- EXERCISE: Would you please transcribe, exactly as written, the lines of the entries below starting at the one that holds "rhyming scheme. It" and ending at the one that holds "- Google glog: <http://code.google.com/p/google-glog/>", both included?

━━━━━ GIVEN INFORMATION ━━━━━

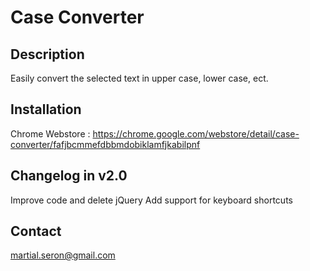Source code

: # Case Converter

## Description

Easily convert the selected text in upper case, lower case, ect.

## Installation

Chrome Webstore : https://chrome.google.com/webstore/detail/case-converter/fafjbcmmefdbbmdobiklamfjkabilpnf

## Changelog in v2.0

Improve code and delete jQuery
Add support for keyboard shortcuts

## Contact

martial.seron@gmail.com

━━━━━
━━━━━ GIVEN INFORMATION ━━━━━

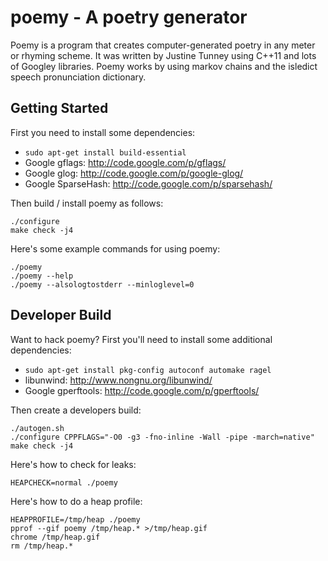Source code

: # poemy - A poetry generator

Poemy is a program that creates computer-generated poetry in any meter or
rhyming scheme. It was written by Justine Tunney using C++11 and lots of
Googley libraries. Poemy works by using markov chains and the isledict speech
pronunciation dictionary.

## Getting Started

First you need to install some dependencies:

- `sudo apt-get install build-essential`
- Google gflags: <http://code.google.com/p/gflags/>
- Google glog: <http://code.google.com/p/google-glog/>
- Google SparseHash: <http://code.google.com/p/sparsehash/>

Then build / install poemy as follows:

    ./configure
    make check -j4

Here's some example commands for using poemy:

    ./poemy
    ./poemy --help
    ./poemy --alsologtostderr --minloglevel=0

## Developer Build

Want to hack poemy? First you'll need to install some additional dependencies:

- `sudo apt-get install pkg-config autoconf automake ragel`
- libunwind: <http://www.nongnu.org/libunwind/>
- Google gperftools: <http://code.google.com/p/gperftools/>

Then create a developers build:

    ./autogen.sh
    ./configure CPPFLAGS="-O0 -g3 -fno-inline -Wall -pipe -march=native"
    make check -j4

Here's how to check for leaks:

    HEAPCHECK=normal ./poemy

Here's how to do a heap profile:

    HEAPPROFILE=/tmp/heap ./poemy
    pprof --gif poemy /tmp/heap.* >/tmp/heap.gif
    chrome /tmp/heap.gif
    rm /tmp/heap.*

━━━━━
━━━━━ GIVEN INFORMATION ━━━━━

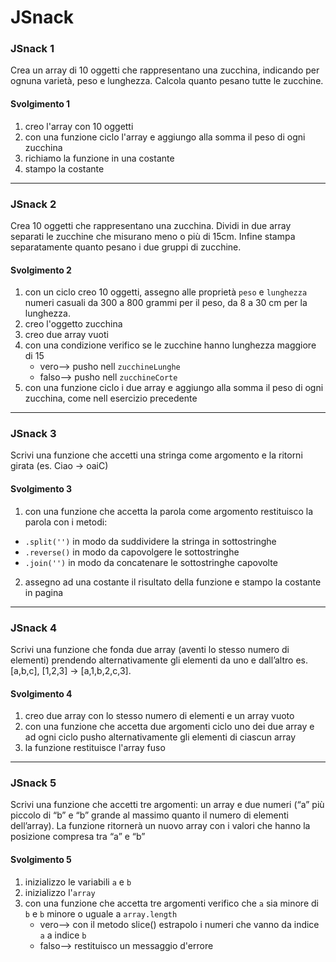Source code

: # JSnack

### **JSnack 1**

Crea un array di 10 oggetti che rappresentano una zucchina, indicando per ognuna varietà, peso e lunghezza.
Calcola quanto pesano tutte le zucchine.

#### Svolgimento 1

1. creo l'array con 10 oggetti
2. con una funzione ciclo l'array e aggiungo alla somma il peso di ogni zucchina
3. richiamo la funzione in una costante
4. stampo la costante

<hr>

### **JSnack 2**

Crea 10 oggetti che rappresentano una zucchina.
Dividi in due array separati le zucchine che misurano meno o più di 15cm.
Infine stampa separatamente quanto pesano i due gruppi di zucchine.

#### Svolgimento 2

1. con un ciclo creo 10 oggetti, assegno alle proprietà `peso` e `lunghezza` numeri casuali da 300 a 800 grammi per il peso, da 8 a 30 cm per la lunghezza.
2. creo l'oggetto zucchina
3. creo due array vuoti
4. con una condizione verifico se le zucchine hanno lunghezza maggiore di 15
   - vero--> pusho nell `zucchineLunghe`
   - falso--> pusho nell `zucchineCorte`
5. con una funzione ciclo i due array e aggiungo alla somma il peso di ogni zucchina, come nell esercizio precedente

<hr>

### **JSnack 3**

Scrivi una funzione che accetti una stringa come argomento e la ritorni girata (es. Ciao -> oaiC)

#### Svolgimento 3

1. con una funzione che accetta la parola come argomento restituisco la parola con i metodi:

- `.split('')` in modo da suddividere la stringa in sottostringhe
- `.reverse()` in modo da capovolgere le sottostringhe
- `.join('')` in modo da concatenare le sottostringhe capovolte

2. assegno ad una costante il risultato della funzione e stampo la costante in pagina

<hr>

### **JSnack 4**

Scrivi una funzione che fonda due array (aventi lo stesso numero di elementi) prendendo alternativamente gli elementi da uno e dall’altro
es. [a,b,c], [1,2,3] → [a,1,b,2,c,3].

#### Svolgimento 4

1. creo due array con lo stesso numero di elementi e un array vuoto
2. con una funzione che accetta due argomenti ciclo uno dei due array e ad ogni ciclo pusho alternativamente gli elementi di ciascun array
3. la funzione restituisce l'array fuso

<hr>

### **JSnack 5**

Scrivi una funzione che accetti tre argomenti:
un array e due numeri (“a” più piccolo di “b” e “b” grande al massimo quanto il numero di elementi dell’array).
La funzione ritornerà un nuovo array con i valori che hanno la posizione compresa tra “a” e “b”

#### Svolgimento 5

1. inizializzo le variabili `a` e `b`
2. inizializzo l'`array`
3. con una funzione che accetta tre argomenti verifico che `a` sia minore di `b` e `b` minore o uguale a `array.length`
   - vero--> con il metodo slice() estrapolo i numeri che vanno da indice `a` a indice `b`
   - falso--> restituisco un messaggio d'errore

━━━━━

- PROBLEM SOLUTION:
rhyming scheme. It was written by Justine Tunney using C++11 and lots of
Googley libraries. Poemy works by using markov chains and the isledict speech
pronunciation dictionary.

## Getting Started

First you need to install some dependencies:

- `sudo apt-get install build-essential`
- Google gflags: <http://code.google.com/p/gflags/>
- Google glog: <http://code.google.com/p/google-glog/>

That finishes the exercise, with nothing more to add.